Le centre de Thalasso et son décorum très organisé des séances de soins et d’hygiène, repas
calibrés accompagné des interdits ( cigarette , alcool…) destinés a rendre les effets de la cure personnalisée la plus efficace possible . Michel Houellebecq qui doit s’y soumettre à contre -cœur, tente en vain d’y déroger cherchant à échapper à la surveillance des gardiens ( pour fumer en cachette) …ou de soudoyer un garçon de service de table pour avoir « un ou deux verres de vin » pour le repas !. L’écrivain s’ennuie et de surcroît il ne supporte pas les des séances de cryothérapie , bains de boue et autres « tortures » auxquelles son corps est soumis. Et que dire de ces voisins de cure qui l’abordent en « fans » admiratifs «  j’ai lu tous vos livres !» lui demandant de signer l’un de ses livres …qui se révèle être , d’un autre écrivain !. Heureusement au cœur de ce « palace » de soins policés où il traîne son ennui et sa désespérance , voilà qu’au cours d’une échappée pour s’en aller fumer à l’abri des regards inquisiteurs , il croise un autre « rebelle » : Gérard Depardieu ‘himself » ! .Un aubaine …ce dernier a déjà trouvé les astuces pour détourner les interdits, cachant  bouteilles de Vin et autres  aliments interdits , qu’il déguste en secret , le  soir dans sa chambre-. Désormais celle-ci  deviendra le repaire  commun des deux  « loustics » pour se remplir la panse , mais aussi se déchaîner dans des échanges sur le sujets les plus divers et sur le sens de la vie . Guillaume Nicloux , qui avait concocté en 2014 un   Enlèvement de Michel Houellebecq , en a imaginé un prolongement libertaire «  je voulais retrouver la même procédure filmique, la même liberté et spontanéité » , dit-il . Injectant dans le nouveau dispositif Gérard Depardieu permettant un  processus d’échanges  utilisant les deux personnalités , et des libertés d’intrigue au cœur desquelles , vont réapparaître les ravisseurs de l’écrivain objet du précédent épisode…pour stimuler en parallèle l’intrigue du récit suscitant de nouveaux échanges , et la résolution d’une mystérieuse « fugue d’une certaine Ginette» ,dont Michel détiendrait, les clés du secret …
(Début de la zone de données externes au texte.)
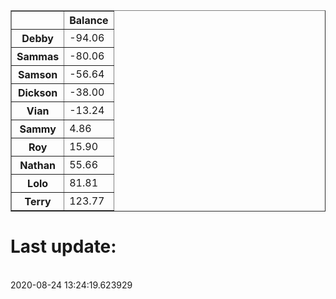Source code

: <table border="1" class="dataframe">
  <thead>
    <tr style="text-align: right;">
      <th></th>
      <th>Balance</th>
    </tr>
  </thead>
  <tbody>
    <tr>
      <th>Debby</th>
      <td>-94.06</td>
    </tr>
    <tr>
      <th>Sammas</th>
      <td>-80.06</td>
    </tr>
    <tr>
      <th>Samson</th>
      <td>-56.64</td>
    </tr>
    <tr>
      <th>Dickson</th>
      <td>-38.00</td>
    </tr>
    <tr>
      <th>Vian</th>
      <td>-13.24</td>
    </tr>
    <tr>
      <th>Sammy</th>
      <td>4.86</td>
    </tr>
    <tr>
      <th>Roy</th>
      <td>15.90</td>
    </tr>
    <tr>
      <th>Nathan</th>
      <td>55.66</td>
    </tr>
    <tr>
      <th>Lolo</th>
      <td>81.81</td>
    </tr>
    <tr>
      <th>Terry</th>
      <td>123.77</td>
    </tr>
  </tbody>
</table><H1>Last update:</h1><br>2020-08-24 13:24:19.623929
Michel Houellebecq et Gérard Depardieu, rencontre au centre de Thalasso- Crédit Photo : Wild Bunch Distribution-

l’Association de ces personnages au «  duo » qui constitue le centre du récit, le lien de « continuité » qu’elle introduit est devenue une constante des films du cinéaste , dont il dit vouloir continuer à explorer les « personnalités » qui le fascinent . Offrant ici l’opportunité de dynamiser par leurs singularités , le nouvel enjeu de l’intrigue faisant écho par son mystère et ce qu’elle déclenche comme digressions , aux échanges philosophico-mystiques de notre « duo ». Guillaume Nicloux nous entraîne dans son tourbillon où le délire loufoque renvoie son coup de revers la balle, aux digressions existentielles de Michel et Gérard. On est séduit par cette mise en abîme des deux personnalités « cash » débattant à bâtons rompus sur les sujets le plus divers ( religion , politique, du sens de la vie , de la mort …) de leurs obsessions . Pour Michel , c’est celle de son «  enlèvement » politique affirme-t-il, concocté par François Hollande pour lequel se présentant aux élections il était devenu un adversaire dangereux «  j’aurais été élu !… mais je vais me présenter aux prochaines, je ne pensais pas que Macron allait se casser la gueule aussi vite!», ajoute-t-il. Une « obsession » qui ne le quitte pas !. Autre belle scène avec cette réplique – sur les deux personnalités et leurs prises de positions politiques, à laquelle ils auront droit :«  vous êtes la honte de la France ! » , leur dira un des clients du centre de Thalasso !. Guillaume Nicloux s’amuse beaucoup -aussi-dans les échanges entre les deux hommes avec les désaccords sur certains sujets :« tu délires», dit Gérard à Michel qui fera face à son scepticisme. Par contre , Gérard restera sans voix lors de la belle scène ou, les larmes aux yeux Michel évoque le souvenir de sa grand-mère pour étayer sa croyance en la résurrection des corps …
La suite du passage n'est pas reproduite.